Activity:
From the records below, please print only the lines from the one containing "- 👑 Future Goals: Learn" through the one containing "- 컴퓨터과학과 강지훈 교수님", both included. Skip the pictures.

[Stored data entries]
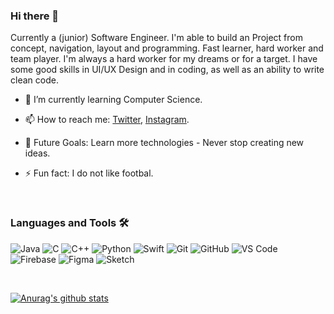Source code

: ### Hi there 👋
<div> 
  <p>Currently a (junior) Software Engineer. I'm able to build an Project from concept, navigation, layout and programming. Fast learner, hard worker and team player. I'm always a hard worker for my dreams or for a target. I have some good skills in UI/UX Design and in coding, as well as an ability to write clean code.
  </p>
</div>

- 🌱 I’m currently learning Computer Science.
- 📫 How to reach me: [Twitter](https://twitter.com/razvanpnn), [Instagram](https://www.instagram.com/rzv.dev/).
- 👑 Future Goals: Learn more technologies - Never stop creating new ideas.
- ⚡ Fun fact: I do not like footbal.

  
  <br />

### Languages and Tools 🛠 
![Java](https://img.shields.io/badge/Java--orange.svg?style=flat&logo=java)
![C](https://img.shields.io/badge/C--blue.svg?style=flat&logo=c)
![C++](https://img.shields.io/badge/C++--indigo.svg?style=flat&logo=c%2B%2B)
![Python](https://img.shields.io/badge/Python--black.svg?style=flat&logo=python)
![Swift](https://img.shields.io/badge/Swift--orange.svg?style=flat&logo=swift)
![Git](https://img.shields.io/badge/Git--red.svg?style=flat&logo=git)
![GitHub](https://img.shields.io/badge/Github--black.svg?style=flat&logo=github)
![VS Code](https://img.shields.io/badge/Visual--purple.svg?style=flat&logo=visual-studio-code)
![Firebase](https://img.shields.io/badge/Firebase--orange.svg?style=flat&logo=firebase)
![Figma](https://img.shields.io/badge/Figma--red.svg?style=flat&logo=figma)
![Sketch](https://img.shields.io/badge/Sketch--orange.svg?style=flat&logo=sketch)

<br />

[![Anurag's github stats](https://github-readme-stats.vercel.app/api?username=anuraghazra)](https://github.com/anuraghazra/github-readme-stats)
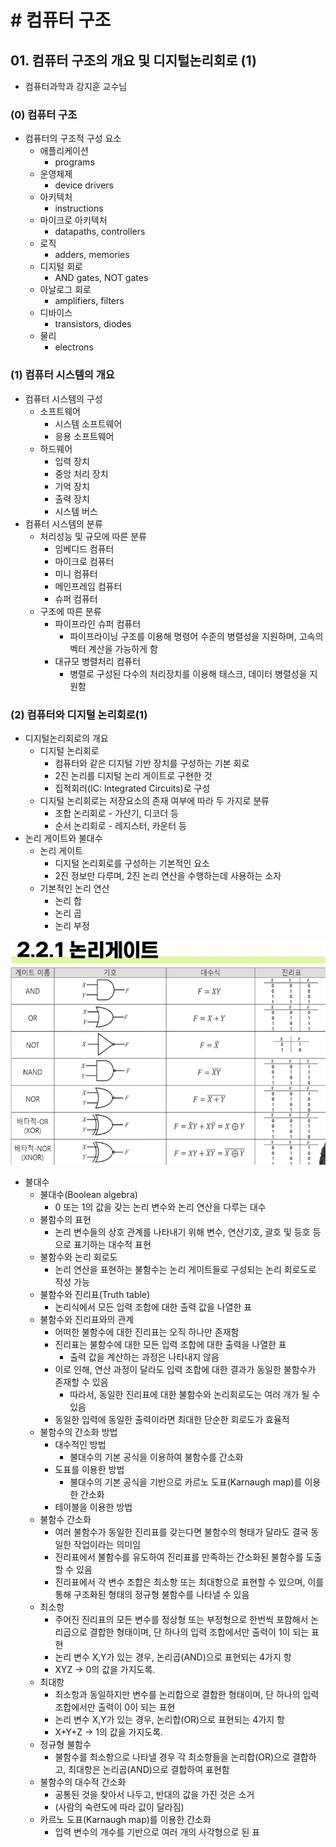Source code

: # # 컴퓨터 구조

## 01. 컴퓨터 구조의 개요 및 디지털논리회로 (1)

- 컴퓨터과학과 강지훈 교수님

### (0) 컴퓨터 구조

- 컴퓨터의 구조적 구성 요소
    - 애플리케이션
        - programs
    - 운영체제
        - device drivers
    - 아키텍처
        - instructions
    - 마이크로 아키텍처
        - datapaths, controllers
    - 로직
        - adders, memories
    - 디지털 회로
        - AND gates, NOT gates
    - 아날로그 회로
        - amplifiers, filters
    - 디바이스
        - transistors, diodes
    - 물리
        - electrons

### (1) 컴퓨터 시스템의 개요

- 컴퓨터 시스템의 구성
    - 소프트웨어
        - 시스템 소프트웨어
        - 응용 소프트웨어
    - 하드웨어
        - 입력 장치
        - 중앙 처리 장치
        - 기억 장치
        - 출력 장치
        - 시스템 버스
- 컴퓨터 시스템의 분류
    - 처리성능 및 규모에 따른 분류
        - 임베디드 컴퓨터
        - 마이크로 컴퓨터
        - 미니 컴퓨터
        - 메인프레임 컴퓨터
        - 슈퍼 컴퓨터
    - 구조에 따른 분류
        - 파이프라인 슈퍼 컴퓨터
            - 파이프라이닝 구조를 이용해 명령어 수준의 병렬성을 지원하며, 고속의 벡터 계산을 가능하게 함
        - 대규모 병렬처리 컴퓨터
            - 병렬로 구성된 다수의 처리장치를 이용해 태스크, 데이터 병렬성을 지원함

### (2) 컴퓨터와 디지털 논리회로(1)

- 디지털논리회로의 개요
    - 디지털 논리회로
        - 컴퓨터와 같은 디지털 기반 장치를 구성하는 기본 회로
        - 2진 논리를 디지털 논리 게이트로 구현한 것
        - 집적회러(IC: Integrated Circuits)로 구성
    - 디지털 논리회로는 저장요소의 존재 여부에 따라 두 가지로 분류
        - 조합 논리회로 - 가산기, 디코더 등
        - 순서 논리회로 - 레지스터, 카운터 등
- 논리 게이트와 불대수
    - 논리 게이트
        - 디지털 논리회로를 구성하는 기본적인 요소
        - 2진 정보만 다루며, 2진 논리 연산을 수행하는데 사용하는 소자
    - 기본적인 논리 연산
        - 논리 합
        - 논리 곱
        - 논리 부정

![01-01.png](image/01-01.png)

- 불대수
    - 불대수(Boolean algebra)
        - 0 또는 1의 값을 갖는 논리 변수와 논리 연산을 다루는 대수
    - 불함수의 표현
        - 논리 변수들의 상호 관계를 나타내기 위해 변수, 연산기호, 괄호 및 등호 등으로 표기하는 대수적 표현
    - 불함수와 논리 회로도
        - 논리 연산을 표현하는 불함수는 논리 게이트들로 구성되는 논리 회로도로 작성 가능
    - 불함수와 진리표(Truth table)
        - 논리식에서 모든 입력 조합에 대한 출력 값을 나열한 표
    - 불함수와 진리표와의 관계
        - 어떠한 불함수에 대한 진리표는 오직 하나만 존재함
        - 진리표는 불함수에 대한 모든 입력 조합에 대한 출력을 나열한 표
            - 출력 값을 계산하는 과정은 나타내지 않음
        - 이로 인해, 연산 과정이 달라도 입력 조합에 대한 결과가 동일한 불함수가 존재할 수 있음
            - 따라서, 동일한 진리표에 대한 불함수와 논리회로도는 여러 개가 될 수 있음
        - 동일한 입력에 동일한 출력이라면 최대한 단순한 회로도가 효율적
    - 불함수의 간소화 방법
        - 대수적인 방법
            - 불대수의 기본 공식을 이용하여 불함수를 간소화
        - 도표를 이용한 방법
            - 불대수의 기본 공식을 기반으로 카르노 도표(Karnaugh map)를 이용한 간소화
        - 테이블을 이용한 방법
    - 불함수 간소화
        - 여러 불함수가 동일한 진리표를 갖는다면 불함수의 형태가 달라도 결국 동일한 작업이라는 의미임
        - 진리표에서 불함수를 유도하여 진리표를 만족하는 간소화된 불함수를 도출할 수 있음
        - 진리표에서 각 변수 조합은 최소항 또는 최대항으로 표현할 수 있으며, 이를 통해 구조화된 형태의 정규형 불함수를 나타낼 수 있음
    - 최소항
        - 주어진 진리표의 모든 변수를 정상형 또는 부정형으로 한번씩 포함해서 논리곱으로 결합한 형태이며, 단 하나의 입력 조합에서만 출력이 1이 되는 표현
        - 논리 변수 X,Y가 있는 경우, 논리곱(AND)으로 표현되는 4가지 항
        - XYZ -> 0의 값을 가지도록.
    - 최대항
        - 최소항과 동일하지만 변수를 논리합으로 결합한 형태이며, 단 하나의 입력 조합에서만 출력이 0이 되는 표현
        - 논리 변수 X,Y가 있는 경우, 논리합(OR)으로 표현되는 4가지 항
        - X+Y+Z -> 1의 값을 가지도록.
    - 정규형 불함수
        - 불함수를 최소항으로 나타낼 경우 각 최소항들을 논리합(OR)으로 결합하고, 최대항은 논리곱(AND)으로 결합하여 표현함
    - 불함수의 대수적 간소화
        - 공통된 것을 찾아서 나두고, 반대의 값을 가진 것은 소거
        - (사람의 숙련도에 따라 값이 달라짐)
    - 카르노 도표(Karnaugh map)를 이용한 간소화
        - 입력 변수의 개수를 기반으로 여러 개의 사각형으로 된 표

Your solution:
- 👑 Future Goals: Learn more technologies - Never stop creating new ideas.
- ⚡ Fun fact: I do not like footbal.

  
  <br />

### Languages and Tools 🛠 
![Java](https://img.shields.io/badge/Java--orange.svg?style=flat&logo=java)
![C](https://img.shields.io/badge/C--blue.svg?style=flat&logo=c)
![C++](https://img.shields.io/badge/C++--indigo.svg?style=flat&logo=c%2B%2B)
![Python](https://img.shields.io/badge/Python--black.svg?style=flat&logo=python)
![Swift](https://img.shields.io/badge/Swift--orange.svg?style=flat&logo=swift)
![Git](https://img.shields.io/badge/Git--red.svg?style=flat&logo=git)
![GitHub](https://img.shields.io/badge/Github--black.svg?style=flat&logo=github)
![VS Code](https://img.shields.io/badge/Visual--purple.svg?style=flat&logo=visual-studio-code)
![Firebase](https://img.shields.io/badge/Firebase--orange.svg?style=flat&logo=firebase)
![Figma](https://img.shields.io/badge/Figma--red.svg?style=flat&logo=figma)
![Sketch](https://img.shields.io/badge/Sketch--orange.svg?style=flat&logo=sketch)

<br />

[![Anurag's github stats](https://github-readme-stats.vercel.app/api?username=anuraghazra)](https://github.com/anuraghazra/github-readme-stats)
Source code

: # # 컴퓨터 구조

## 01. 컴퓨터 구조의 개요 및 디지털논리회로 (1)

- 컴퓨터과학과 강지훈 교수님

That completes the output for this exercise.